HF322 has just been introduced in the Minnesota House of Representatives. In a nutshell, it requires divorcing or separating parents to try to establish a parenting plan. No such plan can give parenting time of less than 45.1% to either parent. If the parents can’t agree on a plan, the judge will order one.
If the judge orders one, there is a rebuttable presumption of shared parenting under which neither parent may be given less than 45.1% of the parenting time. Any parent seeking to rebut the presumption would have to do so by clear and convincing evidence (that’s the evidentiary standard between ‘preponderance of evidence’ and ‘beyond reasonable doubt’). The parent seeking to rebut the presumption would have to prove on the part of the other parent “an unfitness… that would cause substantial harm to the children.”
That of course includes violence or child abuse. But Section 7, Subdivision 2(d) states
Allegations of substance abuse, mental illness, spousal or child abuse or neglect, and any subsequent issuance of protective orders are not sufficient to cause cessation or reduction in parent and child contact.
To say the least, that’s a huge step forward. It finally strikes a blow at what countless family law practitioners have criticized for years – the use of abuse allegations to separate fathers from children. Under the HF322, family courts would have to find for themselves by clear and convincing evidence that any such abuse would constitute a danger to the child before it could reduce parent-child contact.
The bill goes into considerable detail about the value of both parents to children and how the state recognizes the fact and seeks to promote continued parent-child relationships post-divorce. The bill’s language would bring the State of Minnesota up to date with what social scientists have been shouting about for years – that intact families are best for children.
As to Olson’s article, I can only say that I wish I’d written it myself. Simply put, she gets it. Olson gets it about the value of intact families and the need to keep both parents in children’s lives post-divorce. She gets it that most fathers want to be active parents but are often prevented from doing so by a family court system that chooses winners and losers, with dad playing the latter role.
While exceptions will always be with us, in too many cases fatherlessness is caused not by dads who don’t want to be involved; nor is it caused by a father who has been found unfit. Rather, it’s because family courts restrict the access that fit, loving, responsible fathers have to their children, often without just cause.
You tell it, sister.
Olson understands that family law and court practice bear little resemblance to what we have long known about the value of fathers to children.

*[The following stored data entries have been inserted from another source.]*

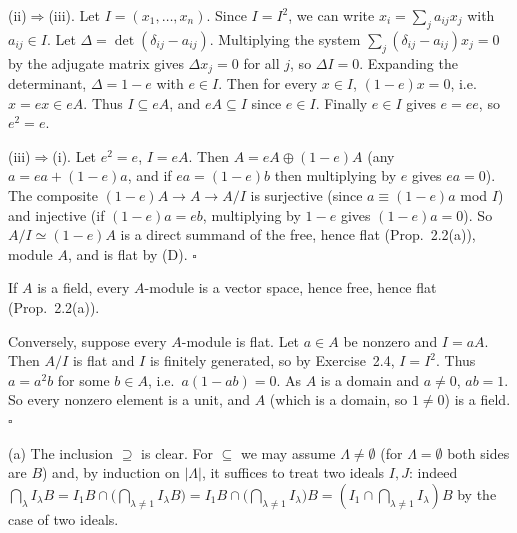 \documentclass[11pt]{article}
\begin{document}
(ii)$\Rightarrow$(iii). Let $I=(x_1,\dots,x_n)$. Since $I=I^2$, we can write $x_i=\sum_j a_{ij}x_j$ with $a_{ij}\in I$. Let $\Delta=\det(\delta_{ij}-a_{ij})$. Multiplying the system $\sum_j(\delta_{ij}-a_{ij})x_j=0$ by the adjugate matrix gives $\Delta x_j=0$ for all $j$, so $\Delta I=0$. Expanding the determinant, $\Delta=1-e$ with $e\in I$. Then for every $x\in I$, $(1-e)x=0$, i.e.\ $x=ex\in eA$. Thus $I\subseteq eA$, and $eA\subseteq I$ since $e\in I$. Finally $e\in I$ gives $e=ee$, so $e^2=e$.

(iii)$\Rightarrow$(i). Let $e^2=e$, $I=eA$. Then $A=eA\oplus(1-e)A$ (any $a=ea+(1-e)a$, and if $ea=(1-e)b$ then multiplying by $e$ gives $ea=0$). The composite $(1-e)A\to A\to A/I$ is surjective (since $a\equiv (1-e)a$ mod $I$) and injective (if $(1-e)a=eb$, multiplying by $1-e$ gives $(1-e)a=0$). So $A/I\simeq (1-e)A$ is a direct summand of the free, hence flat (Prop.~2.2(a)), module $A$, and is flat by (D). \hfill$\square$

\pf
If $A$ is a field, every $A$-module is a vector space, hence free, hence flat (Prop.~2.2(a)).

Conversely, suppose every $A$-module is flat. Let $a\in A$ be nonzero and $I=aA$. Then $A/I$ is flat and $I$ is finitely generated, so by Exercise~2.4, $I=I^2$. Thus $a=a^2b$ for some $b\in A$, i.e.\ $a(1-ab)=0$. As $A$ is a domain and $a\neq0$, $ab=1$. So every nonzero element is a unit, and $A$ (which is a domain, so $1\ne 0$) is a field. \hfill$\square$

\pf
(a) The inclusion $\supseteq$ is clear. For $\subseteq$ we may assume $\Lambda\neq\emptyset$ (for $\Lambda=\emptyset$ both sides are $B$) and, by induction on $|\Lambda|$, it suffices to treat two ideals $I,J$: indeed $\bigcap_{\lambda}I_\lambda B=I_1B\cap\bigl(\bigcap_{\lambda\ne1}I_\lambda B\bigr)=I_1B\cap\bigl(\bigcap_{\lambda\neq1}I_\lambda\bigr)B=(I_1\cap\bigcap_{\lambda\ne1}I_\lambda)B$ by the case of two ideals.
\end{document}
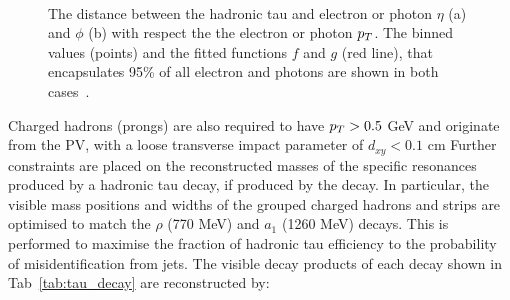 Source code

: \begin{figure}[!hbtp]
\centering
     \\
\caption{The distance between the hadronic tau and electron or photon $\eta$ (a) and $\phi$ (b) with respect the the electron or photon $p_{T}$. The binned values (points) and the fitted functions $f$ and $g$ (red line), that encapsulates 95\% of all electron and photons are shown in both cases~\cite{Sirunyan:2018pgf}.}
\label{fig:hps}
\end{figure}

Charged hadrons (prongs) are also required to have $p_{T} > 0.5$ GeV and originate from the \ac{PV}, with a loose transverse impact parameter of $d_{xy} < 0.1$ cm
Further constraints are placed on the reconstructed masses of the specific resonances produced by a hadronic tau decay, if produced by the decay.
In particular, the visible mass positions and widths of the grouped charged hadrons and strips are optimised to match the $\rho$ (770 MeV) and $a_1$ (1260 MeV) decays.
This is performed to maximise the fraction of hadronic tau efficiency to the probability of misidentification from jets.
The visible decay products of each decay shown in Tab~\ref{tab:tau_decay} are reconstructed by:

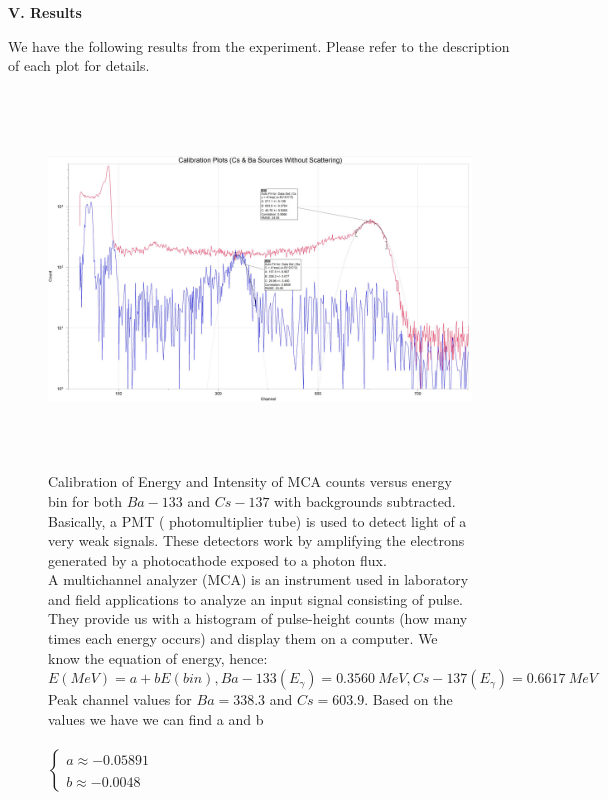 \documentclass[fleqn]{article}
\begin{document}
  \textbf{V. Results}

  \vspace{10px}

  We have the following results from the experiment. Please refer to the description of each plot for details.

  \begin{figure}[htbp]
    \includegraphics[height=10cm, width=18cm]{Three.JPG}
    \caption{
      Calibration of Energy and Intensity of MCA counts versus energy
      bin for both $Ba-133$ and $Cs-137$ with backgrounds subtracted. Basically, a PMT ( photomultiplier tube)
      is used to detect light of a very weak signals. These detectors work by amplifying the electrons generated by a photocathode 
      exposed to a photon flux. 
      \\
      A multichannel analyzer (MCA) is an instrument used in laboratory and field applications to analyze an input signal consisting of pulse.
      They provide us with a histogram of pulse-height counts (how many times each energy
      occurs) and display them on a computer. We know the equation of energy, hence:
      \\
      $
        E(MeV)=a+bE(bin), Ba-133(E_\gamma)=0.3560 ~ MeV, Cs-137(E_\gamma)=0.6617 ~ MeV
      $
      \\
      Peak channel values for $Ba=338.3$ and $Cs=603.9$. Based on the values we have we can find a and b
      \\
      \\
      $
        \begin{cases}
          a \approx -0.05891
          \\
          \\
          b \approx -0.0048
        \end{cases}
      $
     }
  \end{figure}
\end{document}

Courts claim they are forced by statute to decide which parent wins the child and which parent loses. The winner-take-all system creates power struggles, subsequent conflict, and life-long negative impact on children. Meanwhile, research and common sense have discovered joint physical custody and the concept of “equal shared parenting” are in the best interest of children for almost all families.
She gets it that fathers in family courts often are at the mercy of the mother of their children.
Under current law, fathers and children are left defenseless when a mother asserts “we can’t get along.” Whether true or untrue, and no matter who is at fault, that single declaration will prevent a dad from being allowed to share parenting equally, if at all.
Most impressively, Olson gets the concept of equality. You wouldn’t think it would be that difficult, but the fact is that a lot of people who believe themselves to be egalitarian, just can’t wrap their brains around the idea of equal parental rights.
In 2006, a new law in Minnesota established a 25 percent minimum parenting time – throwing a bone to fathers. Opponents argue that is significant enough. If that’s true, then let’s test for fairness and reverse the roles. That wouldn’t go over so well. Is it any surprise dads are angry? Or that adult children who come to realize they were needlessly deprived of their fathers are angry, too?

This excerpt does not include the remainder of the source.